L2 regularization of hidden layer weights, used in RelationExtractionApproach

getInputCols()[source]#

Gets current column names of input annotations.

getLabelColumn()[source]#

Gets the name of the label column.

getMaxSequenceLength()[source]#

Gets the maximum sequence length for AssertionDLApproach.

getModelName()[source]#

Gets the name of the model.

getOrDefault(param)#

Gets the value of a param in the user-supplied param map or its default value. Raises an error if neither is set.

getParam(paramName)#

Gets a param by its name.

hasDefault(param)#

Checks whether a param has a default value.

hasParam(paramName)#

Tests whether this instance contains a param with a given (string) name.

isDefined(param)#

Checks whether a param is explicitly set by user or has a default value.

isSet(param)#

Checks whether a param is explicitly set by user.

classmethod load(path)#

Reads an ML instance from the input path, a shortcut of read().load(path).

property params#

Returns all params ordered by name. The default implementation uses dir() to get all attributes of type Param.

classmethod read()#

Returns a DefaultParamsReader instance for this class.

save(path)#

Save this ML instance to the given path, a shortcut of ‘write().save(path)’.

set(param, value)#

Sets a parameter in the embedded param map.

setBatchNorm(value)[source]#

Batch normalization, used in RelationExtractionApproach.

Parameters:
valueboolean

Batch normalization for RelationExtractionApproach

setGraphFile(value)[source]#

Sets the graph file name.

Parameters:
valuesrt

Greaph file name. If set to “auto”, then the graph builder will use the model specific default graph file name.

setGraphFolder(value)[source]#

Sets folder path that contain external graph files.

Parameters:
valuesrt

Folder path that contain external graph files.

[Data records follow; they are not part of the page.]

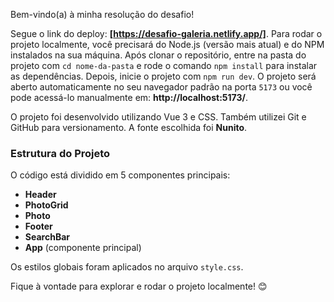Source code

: 
Bem-vindo(a) à minha resolução do desafio! 

Segue o link do deploy: **[https://desafio-galeria.netlify.app/]**. Para rodar o projeto localmente, você precisará do Node.js (versão mais atual) e do NPM instalados na sua máquina. Após clonar o repositório, entre na pasta do projeto com `cd nome-da-pasta` e rode o comando `npm install` para instalar as dependências. Depois, inicie o projeto com `npm run dev`. O projeto será aberto automaticamente no seu navegador padrão na porta `5173` ou você pode acessá-lo manualmente em: **http://localhost:5173/**.

O projeto foi desenvolvido utilizando Vue 3 e CSS. Também utilizei Git e GitHub para versionamento. A fonte escolhida foi **Nunito**.

### Estrutura do Projeto
O código está dividido em 5 componentes principais:  
- **Header**  
- **PhotoGrid**  
- **Photo**  
- **Footer**  
- **SearchBar**  
- **App** (componente principal)  

Os estilos globais foram aplicados no arquivo `style.css`.  

Fique à vontade para explorar e rodar o projeto localmente! 😊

setHiddenAct(value)[source]#

Activation function for hidden layers, used in RelationExtractionApproach.

Parameters:
valuestring

Activation function for hidden layers, used in RelationExtractionApproach. Possible value are: relu, sigmoid, tanh, linear

setHiddenActL2(value)[source]#

L2 regularization of hidden layer weights, used in RelationExtractionApproach

Parameters:
valueboolean

L2 regularization of hidden layer activations, used in RelationExtractionApproach

setHiddenLayers(value)[source]#

A list of hidden layer sizes for RelationExtractionApproach

Parameters:
*valueint

A list of hidden layer sizes for RelationExtractionApproach

setHiddenUnitsNumber(value)[source]#

Sets the number of hidden units for AssertionDLApproach and MedicalNerApproach

Parameters:
valueint

Number of hidden units for AssertionDLApproach and MedicalNerApproach

setHiddenWeightsL2(value)[source]#

L2 regularization of hidden layer weights, used in RelationExtractionApproach

Parameters:
valueboolean

L2 regularization of hidden layer weights, used in RelationExtractionApproach

setInputCols(*value)[source]#

Sets column names of input annotations.

Parameters:
*valuestr

Input columns for the annotator

setLabelColumn(value)[source]#

Sets the name of the column for data labels.

Parameters:
valuestr

Column for data labels

setMaxSequenceLength(value)[source]#

Sets the maximum sequence length for AssertionDLApproach

Parameters:
valueint

Maximum sequence length for AssertionDLApproach

setModelName(value)[source]#

Sets the model name

Parameters:
valuestr

Model name

uid#

A unique id for the object.

write()#

Returns a DefaultParamsWriter instance for this class.